[Collected data entries]
Start of Block

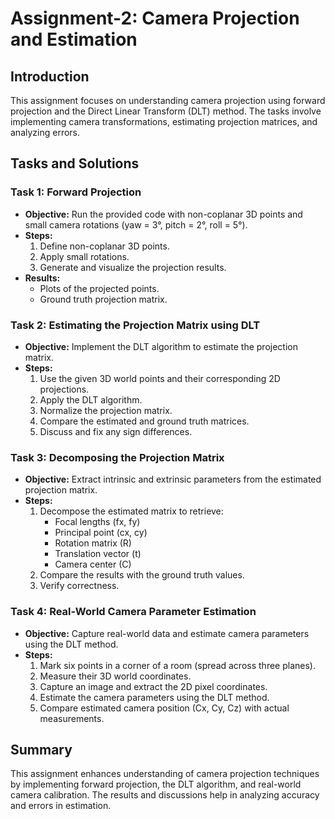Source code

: # Assignment-2: Camera Projection and Estimation

## Introduction
This assignment focuses on understanding camera projection using forward projection and the Direct Linear Transform (DLT) method. The tasks involve implementing camera transformations, estimating projection matrices, and analyzing errors.

## Tasks and Solutions

### Task 1: Forward Projection
- **Objective:** Run the provided code with non-coplanar 3D points and small camera rotations (yaw = 3°, pitch = 2°, roll = 5°).
- **Steps:**
  1. Define non-coplanar 3D points.
  2. Apply small rotations.
  3. Generate and visualize the projection results.
- **Results:**
  - Plots of the projected points.
  - Ground truth projection matrix.


### Task 2: Estimating the Projection Matrix using DLT
- **Objective:** Implement the DLT algorithm to estimate the projection matrix.
- **Steps:**
  1. Use the given 3D world points and their corresponding 2D projections.
  2. Apply the DLT algorithm.
  3. Normalize the projection matrix.
  4. Compare the estimated and ground truth matrices.
  5. Discuss and fix any sign differences.

### Task 3: Decomposing the Projection Matrix
- **Objective:** Extract intrinsic and extrinsic parameters from the estimated projection matrix.
- **Steps:**
  1. Decompose the estimated matrix to retrieve:
     - Focal lengths (fx, fy)
     - Principal point (cx, cy)
     - Rotation matrix (R)
     - Translation vector (t)
     - Camera center (C)
  2. Compare the results with the ground truth values.
  3. Verify correctness.

### Task 4: Real-World Camera Parameter Estimation
- **Objective:** Capture real-world data and estimate camera parameters using the DLT method.
- **Steps:**
  1. Mark six points in a corner of a room (spread across three planes).
  2. Measure their 3D world coordinates.
  3. Capture an image and extract the 2D pixel coordinates.
  4. Estimate the camera parameters using the DLT method.
  5. Compare estimated camera position (Cx, Cy, Cz) with actual measurements.

## Summary
This assignment enhances understanding of camera projection techniques by implementing forward projection, the DLT algorithm, and real-world camera calibration. The results and discussions help in analyzing accuracy and errors in estimation.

End of Block

- Assignment
Scan the records above. Return every line with "rotations" in it.

- Response for this exercise
- **Objective:** Run the provided code with non-coplanar 3D points and small camera rotations (yaw = 3°, pitch = 2°, roll = 5°).
  2. Apply small rotations.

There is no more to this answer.